Insights into the forces shaping our industry.
Who can Sell this Stuff?
Blog, Industry Commentary
I’ve written about the impacts of the new technology on the general electrical industry over the past 4-5 years. I’ve devoted more of that dialog to lighting (especially solid state lighting, SSL) for several reasons:
- Lighting consumes over 40% of the energy in commercial buildings
- Lighting is typically the second largest electrical bid portion of a commercial project
- Lighting is the #2 stocking product in electrical distributors’ inventory
- Lighting gets more blame and praise than any other electrical component
Lighting commands a larger indirect footprint in the electrical industry than many people recognize. When lighting becomes electronic the impacts will be profound:
- ‘Connected loads’ in a commercial building will drop significantly
- With reduced connected loads, power distribution products change proportionately
- With low voltage distribution of SSL, the role of the traditional electrician changes, including the potential of eliminating a licensed electrician entirely
- Low voltage power distribution impacts: boxes, pipe, wire, connectors, labor units, hangers, switches and codes
- Lighting indirectly ‘enables’ solar power, with reduced load requirements and the native DC nature of SSL, solar will become a more cost-effective solution for many applications; especially residential, but commercial as well. And solar adoption enables battery development.
- With SSL fully adopted, Lighting becomes a medium for other electronic things
When SSL is fully adopted, it will become the communication medium of all electronic things if for no other reason than it is mechanically and geographically robustly distributed throughout the space.
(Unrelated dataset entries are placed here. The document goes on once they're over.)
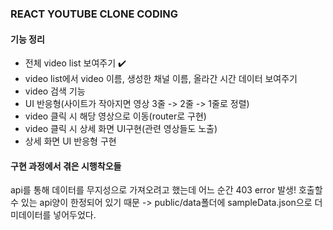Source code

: ### REACT YOUTUBE CLONE CODING

#### 기능 정리

- 전체 video list 보여주기 ✔️
- video list에서 video 이름, 생성한 채널 이름, 올라간 시간 데이터 보여주기
- video 검색 기능
- UI 반응형(사이트가 작아지면 영상 3줄 -> 2줄 -> 1줄로 정렬)
- video 클릭 시 해당 영상으로 이동(router로 구현)
- video 클릭 시 상세 화면 UI구현(관련 영상들도 노출)
- 상세 화면 UI 반응형 구현

#### 구현 과정에서 겪은 시행착오들
api를 통해 데이터를 무지성으로 가져오려고 했는데 어느 순간 403 error 발생!
호출할 수 있는 api양이 한정되어 있기 때문
-> public/data폴더에 sampleData.json으로 더미데이터를 넣어두었다.

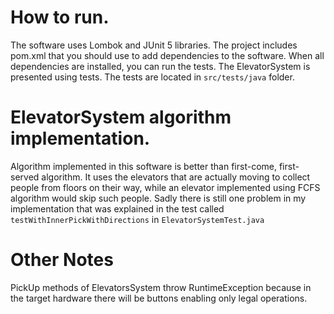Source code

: # How to run. 

The software uses Lombok and JUnit 5 libraries. 
The project includes pom.xml that you should use to add dependencies to the software. 
When all dependencies are installed, you can run the tests.
The ElevatorSystem is presented using tests. The tests are located in `src/tests/java` folder.
 

# ElevatorSystem algorithm implementation. 

Algorithm implemented in this software is better than first-come, first-served algorithm. It uses the elevators that are actually moving to collect people from floors on their way, while an elevator implemented using FCFS algorithm would skip such people. 
Sadly there is still one problem in my implementation that was explained in the test called `testWithInnerPickWithDirections` in `ElevatorSystemTest.java`

# Other Notes

PickUp methods of ElevatorsSystem throw RuntimeException because in the target hardware there will be buttons enabling only legal operations. 



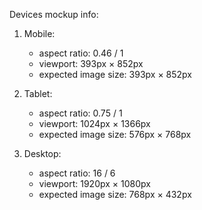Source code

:Devices mockup info:

1. Mobile:

   - aspect ratio: 0.46 / 1
   - viewport: 393px × 852px
   - expected image size: 393px × 852px

2. Tablet:

   - aspect ratio: 0.75 / 1
   - viewport: 1024px × 1366px
   - expected image size: 576px × 768px

3. Desktop:

   - aspect ratio: 16 / 6
   - viewport: 1920px × 1080px
   - expected image size: 768px × 432px
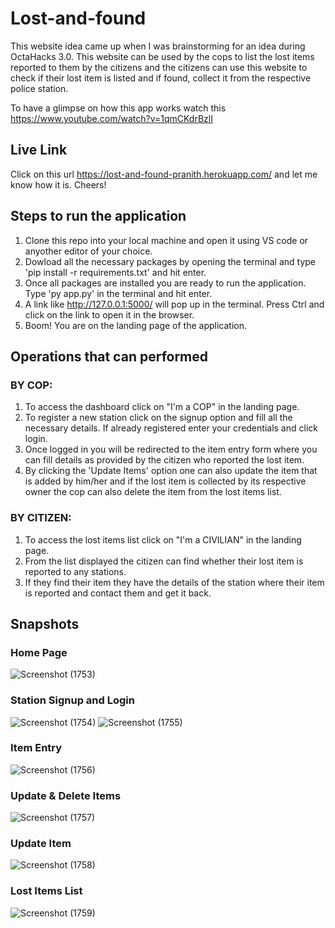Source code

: # Lost-and-found
This website idea came up when I was brainstorming for an idea during OctaHacks 3.0. This website can be used by the cops to list the lost items reported to them by the citizens and the citizens can use this website to check if their lost item is listed and if found, collect it from the respective police station. 

To have a glimpse on how this app works watch this https://www.youtube.com/watch?v=1qmCKdrBzlI

## Live Link
Click on this url https://lost-and-found-pranith.herokuapp.com/ and let me know how it is. Cheers! 

## Steps to run the application
1. Clone this repo into your local machine and open it using VS code or anyother editor of your choice.
2. Dowload all the necessary packages by opening the terminal and type 'pip install -r requirements.txt' and hit enter.
3. Once all packages are installed you are ready to run the application. Type 'py app.py' in the terminal and hit enter.
3. A link like http://127.0.0.1:5000/ will pop up in the terminal. Press Ctrl and click on the link to open it in the browser.
4. Boom! You are on the landing page of the application.

## Operations that can performed
### BY COP:
1. To access the dashboard click on "I'm a COP" in the landing page.
2. To register a new station click on the signup option and fill all the necessary details. If already registered enter your credentials and click login.
3. Once logged in you will be redirected to the item entry form where you can fill details as provided by the citizen who reported the lost item.
4. By clicking the 'Update Items' option one can also update the item that is added by him/her and if the lost item is collected by its respective owner the cop can also delete the item from the lost items list.

### BY CITIZEN:
1. To access the lost items list click on "I'm a CIVILIAN" in the landing page.
2. From the list displayed the citizen can find whether their lost item is reported to any stations. 
3. If they find their item they have the details of the station where their item is reported and contact them and get it back.

## Snapshots
### Home Page
![Screenshot (1753)](https://user-images.githubusercontent.com/65860350/179365121-b4c9995c-5231-41b9-9e22-76761a1e8a33.png)

### Station Signup and Login
![Screenshot (1754)](https://user-images.githubusercontent.com/65860350/179365122-00d49a59-a0e5-4cfe-9c6f-6a7a4a052a0b.png)
![Screenshot (1755)](https://user-images.githubusercontent.com/65860350/179365123-6391ca1e-3b7e-4d54-9d3a-250057d2a2ba.png)

### Item Entry
![Screenshot (1756)](https://user-images.githubusercontent.com/65860350/179365125-9c6a7f69-eaa0-43f2-a621-5a1d17195bc3.png)

### Update & Delete Items
![Screenshot (1757)](https://user-images.githubusercontent.com/65860350/179365129-ef57d0b3-7b3c-4fad-9efd-20c80c6e2909.png)

### Update Item 
![Screenshot (1758)](https://user-images.githubusercontent.com/65860350/179365132-13503d79-ee80-4eb8-a910-7906684f2463.png)

### Lost Items List
![Screenshot (1759)](https://user-images.githubusercontent.com/65860350/179365133-348ebfd9-3077-4c01-9a31-ae3b10c99f9f.png)

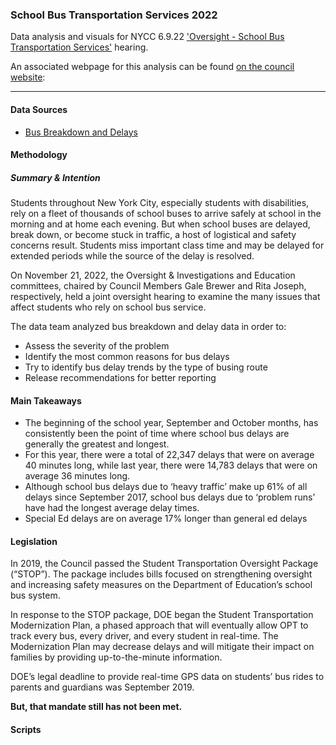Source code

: ### School Bus Transportation Services 2022
Data analysis and visuals for NYCC 6.9.22 ['Oversight - School Bus Transportation Services'](https://legistar.council.nyc.gov/MeetingDetail.aspx?ID=1053099&GUID=AB9C4C82-23B8-46E4-A47E-D9F8E81802EB&Options=info|&Search=) hearing.

An associated webpage for this analysis can be found [on the council website](https://council.nyc.gov/data/data-team/school-bus-delays-2022/): 

***  

#### Data Sources 
- [Bus Breakdown and Delays](https://data.cityofnewyork.us/Transportation/Bus-Breakdown-and-Delays/ez4e-fazm)

#### Methodology 

##### Summary & Intention
Students throughout New York City, especially students with disabilities, rely on a fleet of thousands of school buses to arrive safely at school in the morning and at home each evening. But when school buses are delayed, break down, or become stuck in traffic, a host of logistical and safety concerns result. Students miss important class time and may be delayed for extended periods while the source of the delay is resolved.

On November 21, 2022, the Oversight & Investigations and Education committees, chaired by Council Members Gale Brewer and Rita Joseph, respectively, held a joint oversight hearing to examine the many issues that affect students who rely on school bus service.

The data team analyzed bus breakdown and delay data in order to:
- Assess the severity of the problem 
- Identify the most common reasons for bus delays 
- Try to identify bus delay trends by the type of busing route
- Release recommendations for better reporting

#### Main Takeaways

- The beginning of the school year, September and October months, has consistently been the point of time where school bus delays are generally the greatest and longest. 
- For this year, there were a total of 22,347 delays that were on average 40 minutes long, while last year, there were 14,783 delays that were on average 36 minutes long.
- Although school bus delays due to ‘heavy traffic’ make up 61% of all delays since September 2017, school bus delays due to ‘problem runs’ have had the longest average delay times. 
- Special Ed delays are on average 17% longer than general ed delays


#### Legislation
In 2019, the Council passed the Student Transportation Oversight Package (“STOP”). The package includes bills focused on strengthening oversight and increasing safety measures on the Department of Education’s school bus system.

In response to the STOP package, DOE began the Student Transportation Modernization Plan, a phased approach that will eventually allow OPT to track every bus, every driver, and every student in real-time. The Modernization Plan may decrease delays and will mitigate their impact on families by providing up-to-the-minute information.

DOE’s legal deadline to provide real-time GPS data on students’ bus rides to parents and guardians was September 2019.

<b>But, that mandate still has not been met.</b>

#### Scripts
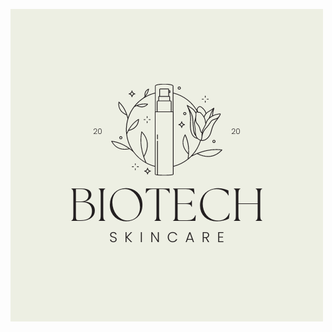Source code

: 
![logo](https://raw.githubusercontent.com/MartinAmor04/PFC/main/Green%20Simple%20Minimalist%20Skincare%20Logo.png)
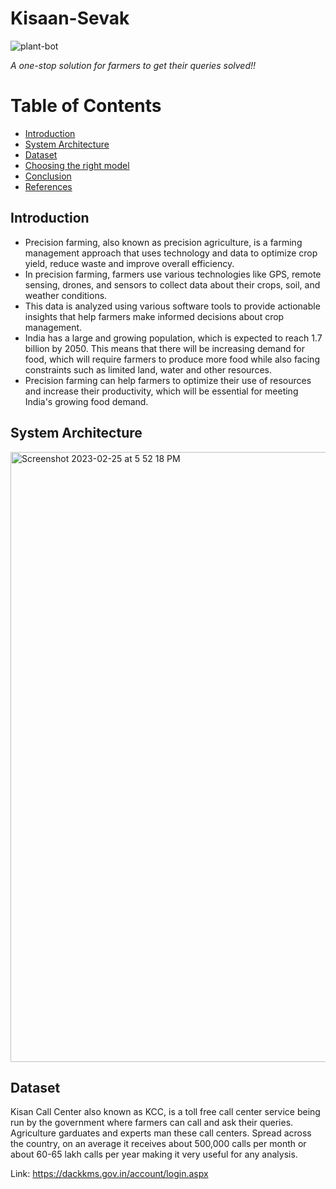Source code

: # Kisaan-Sevak

![plant-bot](https://user-images.githubusercontent.com/77115883/221355114-6e894fc9-f8f6-4074-bc44-4213682927e3.jpeg)

*A one-stop solution for farmers to get their queries solved!!*

# Table of Contents

* [Introduction](#introduction)
* [System Architecture](#system-architecture)
* [Dataset](#dataset)
* [Choosing the right model](#model)
* [Conclusion](#conclusion)
* [References](*references)

## Introduction

- Precision farming, also known as precision agriculture, is a farming management approach that uses technology and data to optimize crop yield, reduce waste and improve overall efficiency.
- In precision farming, farmers use various technologies like GPS, remote sensing, drones, and sensors to collect data about their crops, soil, and weather conditions. 
- This data is analyzed using various software tools to provide actionable insights that help farmers make informed decisions about crop management.
- India has a large and growing population, which is expected to reach 1.7 billion by 2050. This means that there will be increasing demand for food, which will require farmers to produce more food while also facing constraints such as limited land, water and other resources. 
- Precision farming can help farmers to optimize their use of resources and increase their productivity, which will be essential for meeting India's growing food demand.


## System Architecture

<img width="976" alt="Screenshot 2023-02-25 at 5 52 18 PM" src="https://user-images.githubusercontent.com/77115883/221356594-b4b5cab4-2230-48a5-b9ae-91e5e82578c3.png">


## Dataset

Kisan Call Center also known as KCC, is a toll free call center service being run by the government where farmers can call and ask their queries. Agriculture garduates and experts man these call centers. Spread across the country, on an average it receives about 500,000 calls per month or about 60-65 lakh calls per year making it very useful for any analysis. 

Link: https://dackkms.gov.in/account/login.aspx








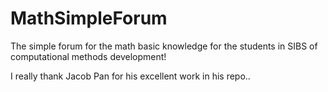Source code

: # MathSimpleForum
The simple forum for the math basic knowledge for the students in SIBS of computational methods development!

I really thank Jacob Pan for his excellent work in his repo..
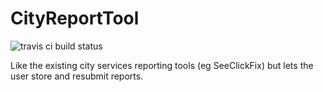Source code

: # CityReportTool
![travis ci build status](https://travis-ci.org/tonyatoms/CityReportTool.svg?branch=master)

Like the existing city services reporting tools (eg SeeClickFix) but lets the user store and resubmit reports.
The ability to add controls and sensors into SSL is simple (to those who know how to do that, of course).
We already see the trends: Google has a Wi-Fi enabled chip installed into LSG’s replacement LED light bulb; Retail informatics and GPS devices are included in Acuity and Philips’ new smart fixtures to provide a retail experience that is ‘smart’ and cell phone integrated; Sensity has outdoor SSL designs that can lead a driver to an open parking space and identify who the driver is; including demographics.
I’m aware of research into medical assessment tools that can logically be incorporated into SSL lighting chips that can track a patient’s health metrics and relay anomalies back to a central medical office. Additionally there are prototype ‘mirrors’ that can virtually accessorize a woman in a dressing room; again, deployable through SSL lighting.
So the real question becomes… as great as all of these potential applications are; who is capable of selling this stuff? I can’t envision a distributor salesman talking to a customer about retail informatics, nor can I see a lighting rep promoting a SSL system that includes Bluetooth enabled fixtures to track the activities of people inside a retail store or museum or prison. And I’m pretty sure that none of us has seen an electrician who can commission or de-bug a faulty Bluetooth enabled light bulb.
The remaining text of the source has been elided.